Task details: Return, from the data that follows, each line that holds the word "statistical".

───── Provided data

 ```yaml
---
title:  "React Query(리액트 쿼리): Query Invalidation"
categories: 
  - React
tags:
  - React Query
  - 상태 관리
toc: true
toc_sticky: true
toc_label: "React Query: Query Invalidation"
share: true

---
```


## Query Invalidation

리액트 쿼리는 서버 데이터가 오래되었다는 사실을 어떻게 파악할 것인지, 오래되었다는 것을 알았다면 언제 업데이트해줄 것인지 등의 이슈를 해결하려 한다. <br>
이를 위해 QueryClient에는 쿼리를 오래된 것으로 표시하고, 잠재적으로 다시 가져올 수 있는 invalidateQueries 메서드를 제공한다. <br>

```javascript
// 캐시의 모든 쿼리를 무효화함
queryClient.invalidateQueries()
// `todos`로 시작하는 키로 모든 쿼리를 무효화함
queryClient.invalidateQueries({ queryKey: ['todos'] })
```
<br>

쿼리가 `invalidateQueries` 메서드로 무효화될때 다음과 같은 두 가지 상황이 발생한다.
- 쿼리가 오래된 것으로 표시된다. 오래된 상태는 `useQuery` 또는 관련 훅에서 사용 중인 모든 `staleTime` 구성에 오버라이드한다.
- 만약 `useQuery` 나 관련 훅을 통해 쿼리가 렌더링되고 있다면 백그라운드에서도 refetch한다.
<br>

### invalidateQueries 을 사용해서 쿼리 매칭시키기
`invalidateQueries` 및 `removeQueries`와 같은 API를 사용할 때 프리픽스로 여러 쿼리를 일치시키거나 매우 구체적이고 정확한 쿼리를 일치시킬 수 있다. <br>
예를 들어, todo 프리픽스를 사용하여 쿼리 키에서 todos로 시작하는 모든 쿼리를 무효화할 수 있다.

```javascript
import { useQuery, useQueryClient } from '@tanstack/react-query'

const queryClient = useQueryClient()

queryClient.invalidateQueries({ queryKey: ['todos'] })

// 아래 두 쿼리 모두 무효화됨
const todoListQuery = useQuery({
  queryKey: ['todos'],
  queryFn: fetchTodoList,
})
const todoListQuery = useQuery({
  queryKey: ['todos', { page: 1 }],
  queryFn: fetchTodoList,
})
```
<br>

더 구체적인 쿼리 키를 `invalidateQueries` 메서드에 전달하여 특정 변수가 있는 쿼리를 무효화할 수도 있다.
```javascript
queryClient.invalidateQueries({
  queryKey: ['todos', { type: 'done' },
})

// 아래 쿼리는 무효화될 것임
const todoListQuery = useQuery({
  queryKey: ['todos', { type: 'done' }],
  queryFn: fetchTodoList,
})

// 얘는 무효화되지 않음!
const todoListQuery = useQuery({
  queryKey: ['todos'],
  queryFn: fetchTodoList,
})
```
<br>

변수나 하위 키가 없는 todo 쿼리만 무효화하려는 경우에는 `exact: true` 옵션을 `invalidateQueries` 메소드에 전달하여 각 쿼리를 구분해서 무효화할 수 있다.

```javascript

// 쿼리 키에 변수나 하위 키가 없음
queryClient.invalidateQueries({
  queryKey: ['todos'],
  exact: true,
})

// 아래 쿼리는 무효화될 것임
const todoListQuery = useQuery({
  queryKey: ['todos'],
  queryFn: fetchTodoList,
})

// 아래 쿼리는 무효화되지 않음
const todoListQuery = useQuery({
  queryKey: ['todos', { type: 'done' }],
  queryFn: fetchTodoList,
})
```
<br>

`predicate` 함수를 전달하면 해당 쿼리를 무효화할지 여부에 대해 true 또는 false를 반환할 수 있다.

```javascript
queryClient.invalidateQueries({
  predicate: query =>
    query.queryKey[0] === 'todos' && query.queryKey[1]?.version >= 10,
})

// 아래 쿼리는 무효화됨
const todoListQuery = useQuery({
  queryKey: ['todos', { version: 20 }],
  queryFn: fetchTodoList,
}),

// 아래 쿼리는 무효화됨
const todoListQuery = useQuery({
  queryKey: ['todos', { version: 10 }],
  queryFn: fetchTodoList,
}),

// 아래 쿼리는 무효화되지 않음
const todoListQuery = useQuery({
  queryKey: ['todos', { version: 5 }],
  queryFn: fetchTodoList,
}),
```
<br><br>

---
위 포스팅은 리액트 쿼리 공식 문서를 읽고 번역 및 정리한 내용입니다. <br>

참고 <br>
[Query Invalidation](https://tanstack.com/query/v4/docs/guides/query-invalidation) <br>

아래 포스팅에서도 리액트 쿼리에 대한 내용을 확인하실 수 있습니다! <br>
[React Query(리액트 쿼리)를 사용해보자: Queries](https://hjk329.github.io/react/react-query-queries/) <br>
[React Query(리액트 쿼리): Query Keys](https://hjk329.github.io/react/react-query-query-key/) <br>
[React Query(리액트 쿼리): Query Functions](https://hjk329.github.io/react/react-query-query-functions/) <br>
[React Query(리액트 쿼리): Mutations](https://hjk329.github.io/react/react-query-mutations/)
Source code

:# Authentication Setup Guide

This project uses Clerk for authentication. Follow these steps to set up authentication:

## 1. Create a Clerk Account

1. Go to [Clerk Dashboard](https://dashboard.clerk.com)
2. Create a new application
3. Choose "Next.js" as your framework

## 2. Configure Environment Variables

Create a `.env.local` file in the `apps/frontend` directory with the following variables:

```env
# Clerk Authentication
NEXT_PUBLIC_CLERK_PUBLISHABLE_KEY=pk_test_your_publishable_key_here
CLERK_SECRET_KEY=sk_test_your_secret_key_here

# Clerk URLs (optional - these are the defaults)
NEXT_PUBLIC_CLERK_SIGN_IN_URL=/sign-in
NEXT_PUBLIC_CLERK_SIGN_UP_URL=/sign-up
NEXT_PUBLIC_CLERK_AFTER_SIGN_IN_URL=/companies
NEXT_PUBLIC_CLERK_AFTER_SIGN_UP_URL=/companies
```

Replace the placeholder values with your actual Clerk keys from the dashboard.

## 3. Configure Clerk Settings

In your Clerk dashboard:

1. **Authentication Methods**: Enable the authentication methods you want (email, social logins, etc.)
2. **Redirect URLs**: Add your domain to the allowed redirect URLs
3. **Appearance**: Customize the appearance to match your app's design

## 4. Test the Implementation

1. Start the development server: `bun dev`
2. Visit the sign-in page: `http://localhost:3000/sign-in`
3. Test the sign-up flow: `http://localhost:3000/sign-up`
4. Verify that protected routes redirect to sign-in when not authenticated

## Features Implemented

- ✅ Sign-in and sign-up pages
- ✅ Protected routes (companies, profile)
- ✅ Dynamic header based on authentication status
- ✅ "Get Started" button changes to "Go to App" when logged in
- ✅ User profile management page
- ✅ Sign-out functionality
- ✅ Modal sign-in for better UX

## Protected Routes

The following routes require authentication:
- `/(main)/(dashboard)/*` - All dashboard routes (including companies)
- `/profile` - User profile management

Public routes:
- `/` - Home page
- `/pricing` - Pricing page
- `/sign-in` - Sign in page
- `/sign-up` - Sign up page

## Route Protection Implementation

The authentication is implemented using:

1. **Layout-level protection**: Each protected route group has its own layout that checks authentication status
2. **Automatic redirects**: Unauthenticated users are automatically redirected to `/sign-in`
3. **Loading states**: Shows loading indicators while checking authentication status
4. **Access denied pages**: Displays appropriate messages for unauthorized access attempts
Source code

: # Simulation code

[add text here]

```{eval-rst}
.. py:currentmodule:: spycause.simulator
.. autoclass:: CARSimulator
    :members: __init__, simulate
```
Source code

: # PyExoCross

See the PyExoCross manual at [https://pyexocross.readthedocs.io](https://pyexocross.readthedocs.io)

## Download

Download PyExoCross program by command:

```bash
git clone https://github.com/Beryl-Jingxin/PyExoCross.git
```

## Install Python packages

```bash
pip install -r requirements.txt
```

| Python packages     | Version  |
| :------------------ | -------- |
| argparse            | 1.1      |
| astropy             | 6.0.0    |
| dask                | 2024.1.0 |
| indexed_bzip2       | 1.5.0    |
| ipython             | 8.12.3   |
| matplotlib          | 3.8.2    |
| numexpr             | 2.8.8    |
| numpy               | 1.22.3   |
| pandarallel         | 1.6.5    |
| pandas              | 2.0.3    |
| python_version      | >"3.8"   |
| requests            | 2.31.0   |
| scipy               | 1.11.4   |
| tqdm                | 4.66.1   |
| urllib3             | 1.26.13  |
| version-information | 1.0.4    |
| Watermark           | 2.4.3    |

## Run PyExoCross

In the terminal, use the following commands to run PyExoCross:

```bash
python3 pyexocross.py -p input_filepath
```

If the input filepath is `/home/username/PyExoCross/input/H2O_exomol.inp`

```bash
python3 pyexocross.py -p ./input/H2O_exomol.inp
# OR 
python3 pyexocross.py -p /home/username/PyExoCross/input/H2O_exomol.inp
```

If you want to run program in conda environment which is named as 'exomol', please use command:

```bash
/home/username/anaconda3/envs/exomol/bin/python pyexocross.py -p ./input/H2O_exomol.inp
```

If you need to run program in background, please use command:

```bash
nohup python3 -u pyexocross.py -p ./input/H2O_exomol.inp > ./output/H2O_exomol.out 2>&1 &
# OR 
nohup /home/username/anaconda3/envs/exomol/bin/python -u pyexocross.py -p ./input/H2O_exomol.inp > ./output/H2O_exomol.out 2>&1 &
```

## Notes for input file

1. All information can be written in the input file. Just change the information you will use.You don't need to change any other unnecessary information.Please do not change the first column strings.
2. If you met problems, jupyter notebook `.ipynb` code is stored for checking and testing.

──────────
───── Provided data

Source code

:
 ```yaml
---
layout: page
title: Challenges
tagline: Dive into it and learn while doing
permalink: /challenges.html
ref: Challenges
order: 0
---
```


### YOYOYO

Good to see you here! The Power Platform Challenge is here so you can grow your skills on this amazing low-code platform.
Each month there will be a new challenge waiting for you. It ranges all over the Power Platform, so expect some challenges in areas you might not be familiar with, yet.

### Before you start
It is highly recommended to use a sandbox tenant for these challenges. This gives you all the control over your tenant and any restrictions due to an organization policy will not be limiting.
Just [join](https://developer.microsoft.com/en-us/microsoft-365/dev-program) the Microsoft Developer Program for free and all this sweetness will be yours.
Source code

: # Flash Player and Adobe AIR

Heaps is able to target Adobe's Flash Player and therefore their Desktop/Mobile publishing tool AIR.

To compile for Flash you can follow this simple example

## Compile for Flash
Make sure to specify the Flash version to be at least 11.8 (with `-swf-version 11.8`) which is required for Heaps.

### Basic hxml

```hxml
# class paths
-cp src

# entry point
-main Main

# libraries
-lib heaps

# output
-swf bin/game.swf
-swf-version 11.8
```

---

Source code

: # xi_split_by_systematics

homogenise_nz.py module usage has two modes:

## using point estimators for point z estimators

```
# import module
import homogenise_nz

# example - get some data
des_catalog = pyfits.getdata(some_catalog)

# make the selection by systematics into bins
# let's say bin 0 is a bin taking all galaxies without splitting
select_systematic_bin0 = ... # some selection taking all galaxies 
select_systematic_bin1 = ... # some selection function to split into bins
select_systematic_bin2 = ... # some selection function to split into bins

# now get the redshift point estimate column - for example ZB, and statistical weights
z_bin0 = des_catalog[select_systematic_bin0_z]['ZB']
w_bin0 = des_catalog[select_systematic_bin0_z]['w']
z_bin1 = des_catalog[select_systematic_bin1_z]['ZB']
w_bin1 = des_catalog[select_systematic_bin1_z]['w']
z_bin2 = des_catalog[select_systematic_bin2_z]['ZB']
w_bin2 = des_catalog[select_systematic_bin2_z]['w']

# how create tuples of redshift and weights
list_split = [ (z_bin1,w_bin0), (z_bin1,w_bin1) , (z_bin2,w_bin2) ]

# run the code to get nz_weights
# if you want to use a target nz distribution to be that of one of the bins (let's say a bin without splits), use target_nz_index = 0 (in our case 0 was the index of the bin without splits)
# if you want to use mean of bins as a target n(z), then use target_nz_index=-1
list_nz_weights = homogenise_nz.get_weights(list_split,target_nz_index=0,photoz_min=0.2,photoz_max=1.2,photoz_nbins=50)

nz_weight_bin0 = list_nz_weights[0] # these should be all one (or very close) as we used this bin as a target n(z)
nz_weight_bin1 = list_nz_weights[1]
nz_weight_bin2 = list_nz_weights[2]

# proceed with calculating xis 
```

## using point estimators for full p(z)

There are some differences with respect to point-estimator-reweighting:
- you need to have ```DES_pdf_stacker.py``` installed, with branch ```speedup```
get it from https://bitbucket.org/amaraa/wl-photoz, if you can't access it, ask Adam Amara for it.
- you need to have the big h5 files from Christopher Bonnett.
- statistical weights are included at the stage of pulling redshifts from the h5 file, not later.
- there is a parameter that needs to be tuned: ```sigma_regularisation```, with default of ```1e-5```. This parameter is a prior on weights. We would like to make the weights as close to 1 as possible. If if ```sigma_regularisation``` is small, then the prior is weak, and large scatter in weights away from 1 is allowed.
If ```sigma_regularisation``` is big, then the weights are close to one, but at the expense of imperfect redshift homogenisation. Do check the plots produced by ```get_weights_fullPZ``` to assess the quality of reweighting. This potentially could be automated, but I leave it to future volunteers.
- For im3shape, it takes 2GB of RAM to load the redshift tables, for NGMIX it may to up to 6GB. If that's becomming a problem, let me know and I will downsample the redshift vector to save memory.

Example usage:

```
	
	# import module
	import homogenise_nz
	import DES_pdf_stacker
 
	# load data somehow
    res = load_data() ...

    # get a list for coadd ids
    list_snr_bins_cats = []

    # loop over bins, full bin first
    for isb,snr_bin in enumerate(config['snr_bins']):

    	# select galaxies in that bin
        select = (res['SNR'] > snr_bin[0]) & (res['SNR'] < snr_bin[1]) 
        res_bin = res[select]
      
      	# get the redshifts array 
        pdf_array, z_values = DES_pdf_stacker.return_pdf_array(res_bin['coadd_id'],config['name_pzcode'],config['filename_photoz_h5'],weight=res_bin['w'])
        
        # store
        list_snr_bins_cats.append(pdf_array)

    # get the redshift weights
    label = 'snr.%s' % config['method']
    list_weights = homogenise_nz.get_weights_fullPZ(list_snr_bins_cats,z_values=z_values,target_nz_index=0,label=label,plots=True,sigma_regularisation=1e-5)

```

──────────

Response to this exercise:
# now get the redshift point estimate column - for example ZB, and statistical weights
- statistical weights are included at the stage of pulling redshifts from the h5 file, not later.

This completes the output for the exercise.